_Provided records_:
▬▬▬▬▬▬▬▬▬▬
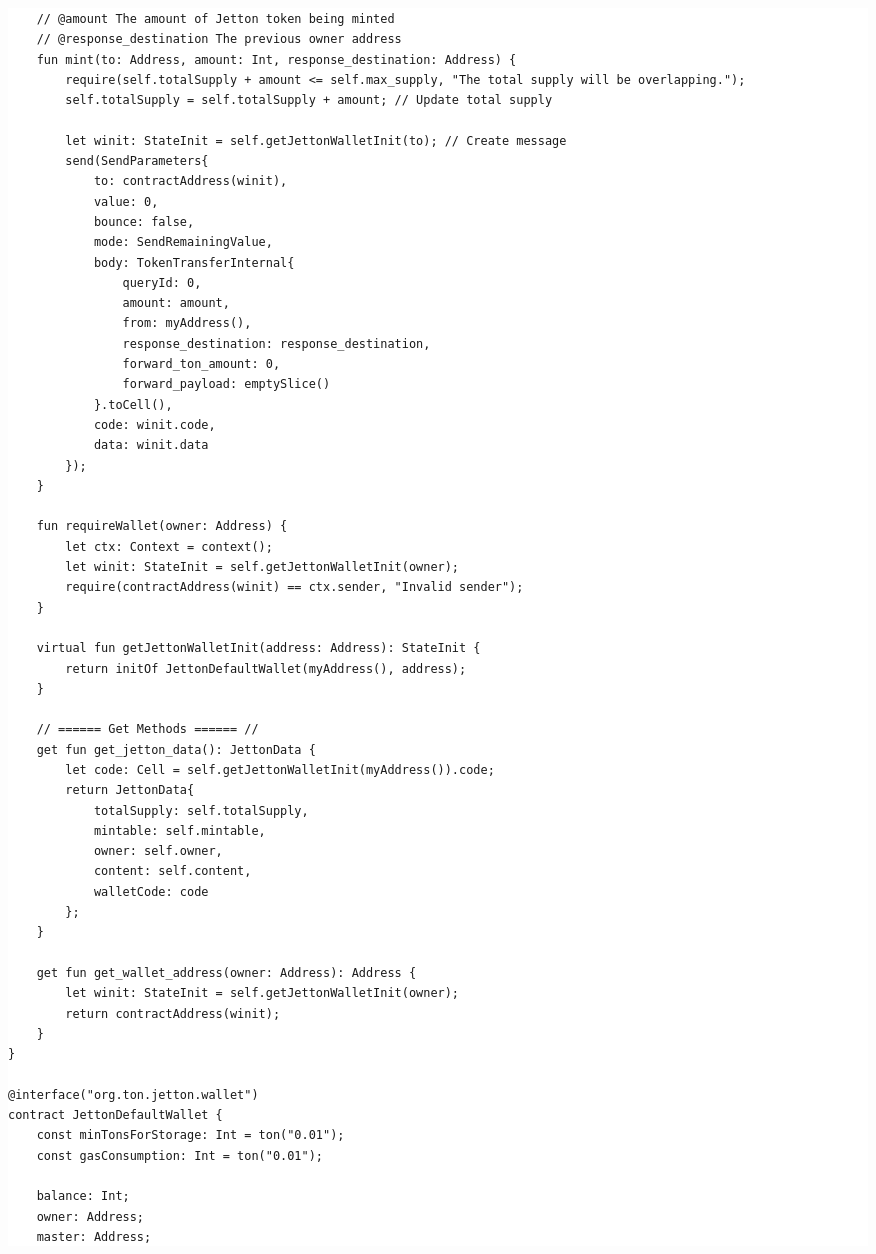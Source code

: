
 ```tact
    // @amount The amount of Jetton token being minted
    // @response_destination The previous owner address
    fun mint(to: Address, amount: Int, response_destination: Address) {
        require(self.totalSupply + amount <= self.max_supply, "The total supply will be overlapping.");
        self.totalSupply = self.totalSupply + amount; // Update total supply

        let winit: StateInit = self.getJettonWalletInit(to); // Create message
        send(SendParameters{
            to: contractAddress(winit), 
            value: 0, 
            bounce: false,
            mode: SendRemainingValue,
            body: TokenTransferInternal{ 
                queryId: 0,
                amount: amount,
                from: myAddress(),
                response_destination: response_destination,
                forward_ton_amount: 0,
                forward_payload: emptySlice()
            }.toCell(),
            code: winit.code,
            data: winit.data
        });
    }

    fun requireWallet(owner: Address) {
        let ctx: Context = context();
        let winit: StateInit = self.getJettonWalletInit(owner);
        require(contractAddress(winit) == ctx.sender, "Invalid sender");
    }

    virtual fun getJettonWalletInit(address: Address): StateInit {
        return initOf JettonDefaultWallet(myAddress(), address);
    }

    // ====== Get Methods ====== //
    get fun get_jetton_data(): JettonData {
        let code: Cell = self.getJettonWalletInit(myAddress()).code;
        return JettonData{ 
            totalSupply: self.totalSupply, 
            mintable: self.mintable, 
            owner: self.owner, 
            content: self.content, 
            walletCode: code
        };
    }

    get fun get_wallet_address(owner: Address): Address {
        let winit: StateInit = self.getJettonWalletInit(owner);
        return contractAddress(winit);
    }
}

@interface("org.ton.jetton.wallet")
contract JettonDefaultWallet {
    const minTonsForStorage: Int = ton("0.01");
    const gasConsumption: Int = ton("0.01");

    balance: Int;
    owner: Address;
    master: Address;

```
▬▬▬▬▬▬▬▬▬▬
When a line in the data contains the string "self", copy that line.

        require(self.totalSupply + amount <= self.max_supply, "The total supply will be overlapping.");
        self.totalSupply = self.totalSupply + amount; // Update total supply
        let winit: StateInit = self.getJettonWalletInit(to); // Create message
        let winit: StateInit = self.getJettonWalletInit(owner);
        let code: Cell = self.getJettonWalletInit(myAddress()).code;
            totalSupply: self.totalSupply, 
            mintable: self.mintable, 
            owner: self.owner, 
            content: self.content, 
        let winit: StateInit = self.getJettonWalletInit(owner);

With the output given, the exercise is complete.